[Python-Dev] The C API and wide unicode support
Walter Dörwald
walter@livinglogic.de
Wed, 10 Jul 2002 16:57:16 +0200
Michael Hudson wrote:
> It may be best to allow this particular dead horse to go on being
> dead, but I thought I'd ask here. Beats work, anyway.
>
> Picture the situation: you're wrapping a C library that returns a
> unicode string (let's say encoded as UCS-2). You want to return this
> as a Python object. So you'd think you can write
>
> return PyUnicode_Decode(encstr, "ucs-2", NULL);
There is no "ucs-2" encoding. This should be "utf-16", "utf-16-le"
or "utf-16-be".
> (or something close to that). But for reasons that escape me,
> PyUnicode_Decode is included in the API renaming in
> Include/unicodeobject.h, so if you want to provide binaries you have
> to provide two, and you can be sure that users will have no idea which
> they need.
>
> So, questions:
>
> (1) am I correct in thinking that PyUnicode_Decode (and a bunch of
> others) could safely be omitted from the renaming?
No, because the unicode objects generated will consist of either
UCS-2 or UCS-4 "characters". This has nothing to do with the
encoding of the byte array which you use to create the unicode object.

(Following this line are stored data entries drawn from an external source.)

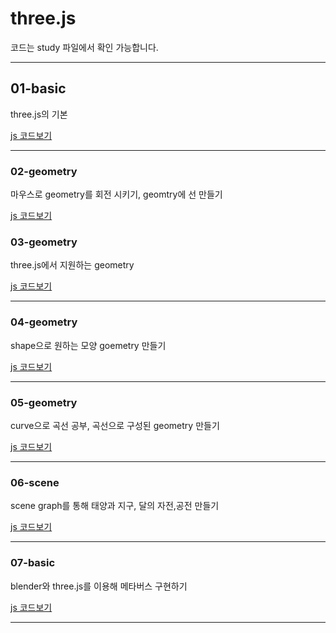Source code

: # three.js

코드는 study 파일에서 확인 가능합니다.

****

## 01-basic

three.js의 기본

[js 코드보기](https://github.com/kimminse3380/ms_three.js/blob/master/study/01-basic.js)

****

### 02-geometry

마우스로 geometry를 회전 시키기, geomtry에 선 만들기

[js 코드보기](https://github.com/kimminse3380/ms_three.js/blob/master/study/02-geometry.js)

### 03-geometry

three.js에서 지원하는 geometry

[js 코드보기](https://github.com/kimminse3380/ms_three.js/blob/master/study/03-geometry.js)

****

### 04-geometry

shape으로 원하는 모양 goemetry 만들기

[js 코드보기](https://github.com/kimminse3380/ms_three.js/blob/master/study/04-geometry.js)

****

### 05-geometry

curve으로 곡선 공부, 곡선으로 구성된 geometry 만들기

[js 코드보기](https://github.com/kimminse3380/ms_three.js/blob/master/study/05-geometry.js)

****

### 06-scene

scene graph를 통해 태양과 지구, 달의 자전,공전 만들기

[js 코드보기](https://github.com/kimminse3380/three.js/blob/master/study/06-scene.js)

****

### 07-basic

blender와 three.js를 이용해 메타버스 구현하기

[js 코드보기](https://github.com/kimminse3380/three.js/blob/master/study/07-basic.js)

****
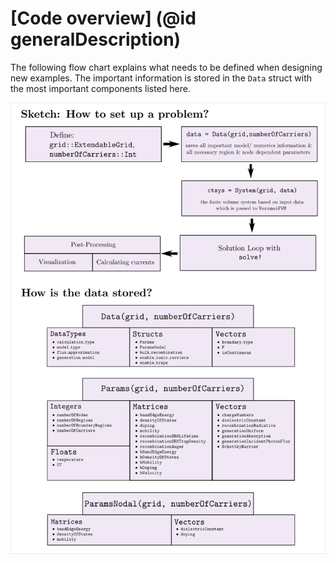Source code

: # [Code overview] (@id generalDescription)

The following flow chart explains what needs to be defined when designing new examples.
The important information is stored in the `Data` struct with the most important components
listed here.

![Code Structure](images/code-docs.png)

Any C function that uses Unicode objects in any way needs name
mangling, because the storage layout of the Unicode objects
changes.
> (2) if so, is it worth omitting those APIs that could be omitted for 2.3?
>
> This train of thinking came about because the version of 2.2 that
> comes with Redhat 7.3 is compiled with wide unicode support (which
> surprised me), and so the pygame RPMs broke.
I don't know, probably because sizeof(wchar_t)==4 ?
Bye,
Walter Dörwald